One culprit is the strong dollar, which has surged to its highest level since June 2017. But domestic factors are also to blame. Aside from problematic politics and high inflation, Turkey, Argentina and South Africa rely heavily on external financing. Slowing world growth will weigh on such markets’ prospects. Turkey and Argentina were also clobbered with economic forecast downgrades by the OECD, while South Africa’s economy too has slowed.

There are signs investment into emerging equities and bonds is starting to slow. It all stirs memories from 2018 when a buoyant first quarter dissolved into selling, with Turkey and Argentina getting walloped by currency crises. Both countries have since taken steps to recover. Investors will be wondering whether those are sufficient to stop history repeating.

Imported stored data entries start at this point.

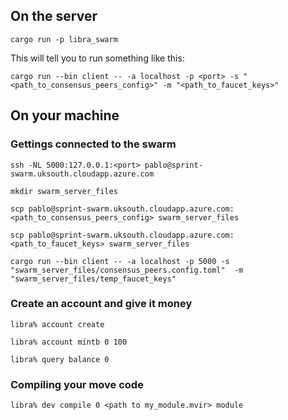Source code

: ## On the server
```
cargo run -p libra_swarm
```

This will tell you to run something like this:
```
cargo run --bin client -- -a localhost -p <port> -s "<path_to_consensus_peers_config>" -m "<path_to_faucet_keys>"
```

## On your machine

### Gettings connected to the swarm

```
ssh -NL 5000:127.0.0.1:<port> pablo@sprint-swarm.uksouth.cloudapp.azure.com
```

```
mkdir swarm_server_files
```

```
scp pablo@sprint-swarm.uksouth.cloudapp.azure.com:<path_to_consensus_peers_config> swarm_server_files
```

```
scp pablo@sprint-swarm.uksouth.cloudapp.azure.com:<path_to_faucet_keys> swarm_server_files
```

```
cargo run --bin client -- -a localhost -p 5000 -s "swarm_server_files/consensus_peers.config.toml"  -m "swarm_server_files/temp_faucet_keys"
```

### Create an account and give it money
```
libra% account create
```

```
libra% account mintb 0 100
```

```
libra% query balance 0
```

### Compiling your move code
```
libra% dev compile 0 <path to my_module.mvir> module
```
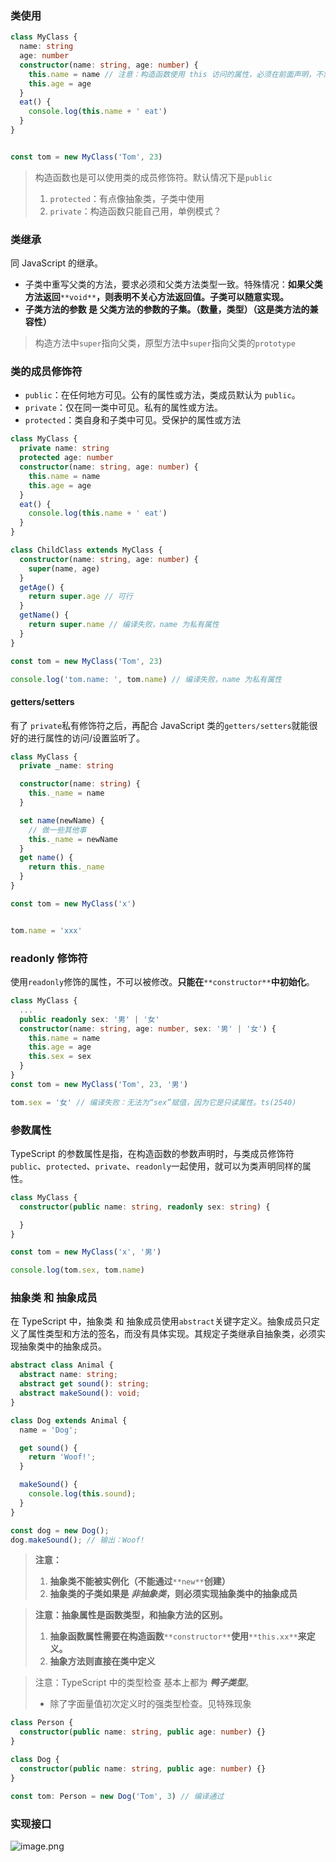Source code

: ### 类使用
```typescript
class MyClass {
  name: string
  age: number
  constructor(name: string, age: number) {
    this.name = name // 注意：构造函数使用 this 访问的属性，必须在前面声明，不然编译失败
    this.age = age
  }
  eat() {
    console.log(this.name + ' eat')
  }
}


const tom = new MyClass('Tom', 23)
```
> 构造函数也是可以使用类的成员修饰符。默认情况下是`public`
> 1. `protected`：有点像抽象类，子类中使用
> 2. `private`：构造函数只能自己用，单例模式？

### 类继承
同 JavaScript 的继承。

- 子类中重写父类的方法，要求必须和父类方法类型一致。特殊情况：**如果父类方法返回**`**void**`**，则表明不关心方法返回值。子类可以随意实现。**
- **子类方法的参数 是 父类方法的参数的子集。（数量，类型）（这是类方法的兼容性）**

> 构造方法中`super`指向父类，原型方法中`super`指向父类的`prototype`


### 类的成员修饰符

- `public`：在任何地方可见。公有的属性或方法，类成员默认为 `public`。
- `private`：仅在同一类中可见。私有的属性或方法。
- `protected`：类自身和子类中可见。受保护的属性或方法
```typescript
class MyClass {
  private name: string
  protected age: number
  constructor(name: string, age: number) {
    this.name = name
    this.age = age
  }
  eat() {
    console.log(this.name + ' eat')
  }
}

class ChildClass extends MyClass {
  constructor(name: string, age: number) {
    super(name, age)
  }
  getAge() {
    return super.age // 可行
  }
  getName() {
    return super.name // 编译失败，name 为私有属性
  }
}

const tom = new MyClass('Tom', 23)

console.log('tom.name: ', tom.name) // 编译失败，name 为私有属性
```
#### getters/setters
有了 `private`私有修饰符之后，再配合 JavaScript 类的`getters/setters`就能很好的进行属性的访问/设置监听了。
```typescript
class MyClass {
  private _name: string

  constructor(name: string) {
    this._name = name
  }

  set name(newName) {
    // 做一些其他事
    this._name = newName
  }
  get name() {
    return this._name
  }
}

const tom = new MyClass('x')


tom.name = 'xxx'
```
### readonly 修饰符
使用`readonly`修饰的属性，不可以被修改。**只能在**`**constructor**`**中初始化**。
```typescript
class MyClass {
  ...
  public readonly sex: '男' | '女'
  constructor(name: string, age: number, sex: '男' | '女') {
    this.name = name
    this.age = age
    this.sex = sex
  }
}
const tom = new MyClass('Tom', 23, '男')

tom.sex = '女' // 编译失败：无法为“sex”赋值，因为它是只读属性。ts(2540)
```
### 参数属性
TypeScript 的参数属性是指，在构造函数的参数声明时，与类成员修饰符`public`、`protected`、`private`、`readonly`一起使用，就可以为类声明同样的属性。
```typescript
class MyClass {
  constructor(public name: string, readonly sex: string) {

  }
}

const tom = new MyClass('x', '男')

console.log(tom.sex, tom.name)
```
### 抽象类 和 抽象成员
在 TypeScript 中，抽象类 和 抽象成员使用`abstract`关键字定义。抽象成员只定义了属性类型和方法的签名，而没有具体实现。其规定子类继承自抽象类，必须实现抽象类中的抽象成员。
```typescript
abstract class Animal {
  abstract name: string;
  abstract get sound(): string;
  abstract makeSound(): void;
}

class Dog extends Animal {
  name = 'Dog';

  get sound() {
    return 'Woof!';
  }

  makeSound() {
    console.log(this.sound);
  }
}

const dog = new Dog();
dog.makeSound(); // 输出：Woof!
```
> **注意：**
> 1. **抽象类不能被实例化（不能通过**`**new**`**创建）**
> 2. **抽象类的子类如果是 _非抽象类_，则必须实现抽象类中的抽象成员**


> **注意：抽象属性是函数类型，和抽象方法的区别。**
> 1. **抽象函数属性需要在构造函数**`**constructor**`**使用**`**this.xx**`**来定义。**
> 2. **抽象方法则直接在类中定义**


> 注意：TypeScript 中的类型检查 基本上都为 **_鸭子类型_**。
> - 除了字面量值初次定义时的强类型检查。见特殊现象

```typescript
class Person {
  constructor(public name: string, public age: number) {}
}

class Dog {
  constructor(public name: string, public age: number) {}
}

const tom: Person = new Dog('Tom', 3) // 编译通过
```
### 实现接口
![image.png](/typescript/1679815393114-68c8ae7d-59b6-4cec-b4be-8cee7a9ad0df.png)
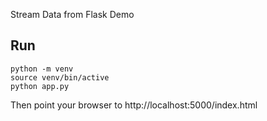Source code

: Stream Data from Flask Demo

## Run 

```
python -m venv 
source venv/bin/active
python app.py
```

Then point your browser to http://localhost:5000/index.html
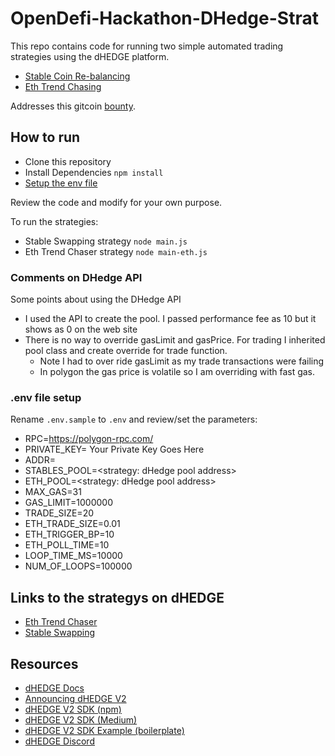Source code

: # OpenDefi-Hackathon-DHedge-Strat

This repo contains code for running two simple automated trading strategies using the dHEDGE platform. 

- [Stable Coin Re-balancing](StrategyStables.md)
- [Eth Trend Chasing](StrategyEth.md)

Addresses this gitcoin [bounty](https://gitcoin.co/issue/dhedge/dhedge-docs/4/100026363).
## How to run

- Clone this repository
- Install Dependencies ```npm install```
- [Setup the env file](#env-file-setup)

Review the code and modify for your own purpose.

To run the strategies:

- Stable Swapping strategy ```node main.js```
- Eth Trend Chaser strategy ```node main-eth.js```

### Comments on DHedge API

Some points about using the DHedge API

- I used the API to create the pool. I passed performance fee as 10 but it shows as 0 on the web site
- There is no way to override gasLimit and gasPrice. For trading I inherited pool class and create override for trade function.
  - Note I had to over ride gasLimit as my trade transactions were failing
  - In polygon the gas price is volatile so I am overriding with fast gas.

### .env file setup

Rename `.env.sample` to `.env` and review/set the parameters:

- RPC=https://polygon-rpc.com/
- PRIVATE_KEY= Your Private Key Goes Here
- ADDR=<add your address here>
- STABLES_POOL=<strategy: dHedge pool address>
- ETH_POOL=<strategy: dHedge pool address>
- MAX_GAS=31
- GAS_LIMIT=1000000
- TRADE_SIZE=20
- ETH_TRADE_SIZE=0.01
- ETH_TRIGGER_BP=10
- ETH_POLL_TIME=10
- LOOP_TIME_MS=10000
- NUM_OF_LOOPS=100000

## Links to the strategys on dHEDGE

- [Eth Trend Chaser](https://app.dhedge.org/manager/0x4ccd4510d7ae04dcc36e4bb541ebce5dc5023c34)
- [Stable Swapping](https://app.dhedge.org/manager/0x32fab5a22b5545b9dff82f6db6c87434960955d3)

## Resources

- [dHEDGE Docs](https://docs.dhedge.org/)
- [Announcing dHEDGE V2](https://medium.com/dhedge-org/announcing-dhedge-v2-ed741b529b73)
- [dHEDGE V2 SDK (npm)](https://www.npmjs.com/package/@dhedge/v2-sdk)
- [dHEDGE V2 SDK (Medium)](https://medium.com/dhedge-org/dhedge-v2-sdk-d5d008fe255d)
- [dHEDGE V2 SDK Example (boilerplate)](https://github.com/dhedge/dhedge-v2-sdk-examples)
- [dHEDGE Discord](https://discord.gg/BAWTbRA)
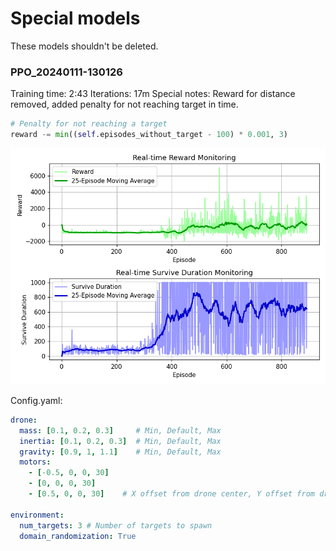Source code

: # Special models
These models shouldn't be deleted.


### PPO_20240111-130126
Training time: 2:43
Iterations: 17m
Special notes: Reward for distance removed, added penalty for not reaching target in time.

```python
# Penalty for not reaching a target
reward -= min((self.episodes_without_target - 100) * 0.001, 3)
```

![image](../figures/PPO_20240111-130126.png)

Config.yaml:
```yaml
drone:
  mass: [0.1, 0.2, 0.3]     # Min, Default, Max 
  inertia: [0.1, 0.2, 0.3]  # Min, Default, Max 
  gravity: [0.9, 1, 1.1]    # Min, Default, Max 
  motors:
    - [-0.5, 0, 0, 30]
    - [0, 0, 0, 30]
    - [0.5, 0, 0, 30]    # X offset from drone center, Y offset from drone center, rotation relative to drone center, thrust

environment:
  num_targets: 3 # Number of targets to spawn
  domain_randomization: True
```
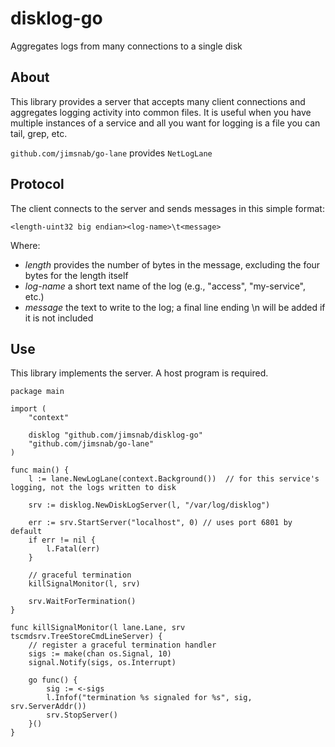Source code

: # disklog-go
Aggregates logs from many connections to a single disk

## About
This library provides a server that accepts many client connections and aggregates
logging activity into common files. It is useful when you have multiple instances
of a service and all you want for logging is a file you can tail, grep, etc.

`github.com/jimsnab/go-lane` provides `NetLogLane`

## Protocol
The client connects to the server and sends messages in this simple format:

`<length-uint32 big endian><log-name>\t<message>`

Where:

* *length* provides the number of bytes in the message, excluding the four bytes for the length itself
* *log-name* a short text name of the log (e.g., "access", "my-service", etc.)
* *message* the text to write to the log; a final line ending \n will be added if it is not included

## Use
This library implements the server. A host program is required.

```
package main

import (
    "context"

	disklog "github.com/jimsnab/disklog-go"    
	"github.com/jimsnab/go-lane"    
)

func main() {
    l := lane.NewLogLane(context.Background())  // for this service's logging, not the logs written to disk

    srv := disklog.NewDiskLogServer(l, "/var/log/disklog")

    err := srv.StartServer("localhost", 0) // uses port 6801 by default
	if err != nil {
        l.Fatal(err)
	}

    // graceful termination
    killSignalMonitor(l, srv)

    srv.WaitForTermination()
}

func killSignalMonitor(l lane.Lane, srv tscmdsrv.TreeStoreCmdLineServer) {
	// register a graceful termination handler
	sigs := make(chan os.Signal, 10)
	signal.Notify(sigs, os.Interrupt)

	go func() {
		sig := <-sigs
		l.Infof("termination %s signaled for %s", sig, srv.ServerAddr())
		srv.StopServer()
	}()
}
```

Top Zacks #1 Rank (STRONG BUY) Stocks—

Boeing:The grounding of 737s by China and India won’t be kind to this pick. It has a Value Score of D too. Can the DJIA stand up if this stock heads south? I doubt it. A $422 share price and lofty second place in market cap in our rankings, at $239B are scary.

Columbia Sportswear: This $6.9B market cap apparel maker sports a $100 a share price. The Zacks VGM score is A too. Not all apparel makers are struggling, obviously.

Foot Locker: This is a $6.8B market cap retailer of shoes and apparel with a $60 share price. It is a Zacks VGM score of B too.

With all the focus on retail sales this week, these retail and apparel stocks will be in focus.

Global Macro—

Keep your eyes on retail sales data, from the U.S., Mexico, and Brazil.

On Tuesday, U.K. GDP comes out. The -0.4 m/m rate is sluggish. A host of other U.K. indicators like industrial production, construction output, and an index of services also come out.

South Korea’s unemployment rate should get to 4.2% from 4.4% in a prior reading. That sounds like a solid performance.

The U.S. CPI comes out.

On Wednesday, U.S Durable Goods orders come out. Ex-transportation, they could be +0.2% m/m. 

The U.S. PPI also comes out. +0.2% m/m is the consensus there.

On Thursday, the HICP in Germany comes out. That +1.7% y/y consumer inflation reading will be closely watched, given the recent slowdown in GDP data there.

Broad retail sales in Brazil should climb to +2.7% y/y from +1.8% y/y.

On Friday, the Bank of Japan updates us on its target rate (now -0.1%) and its 10-year yield target (now 0.0%). Don’t expect any change.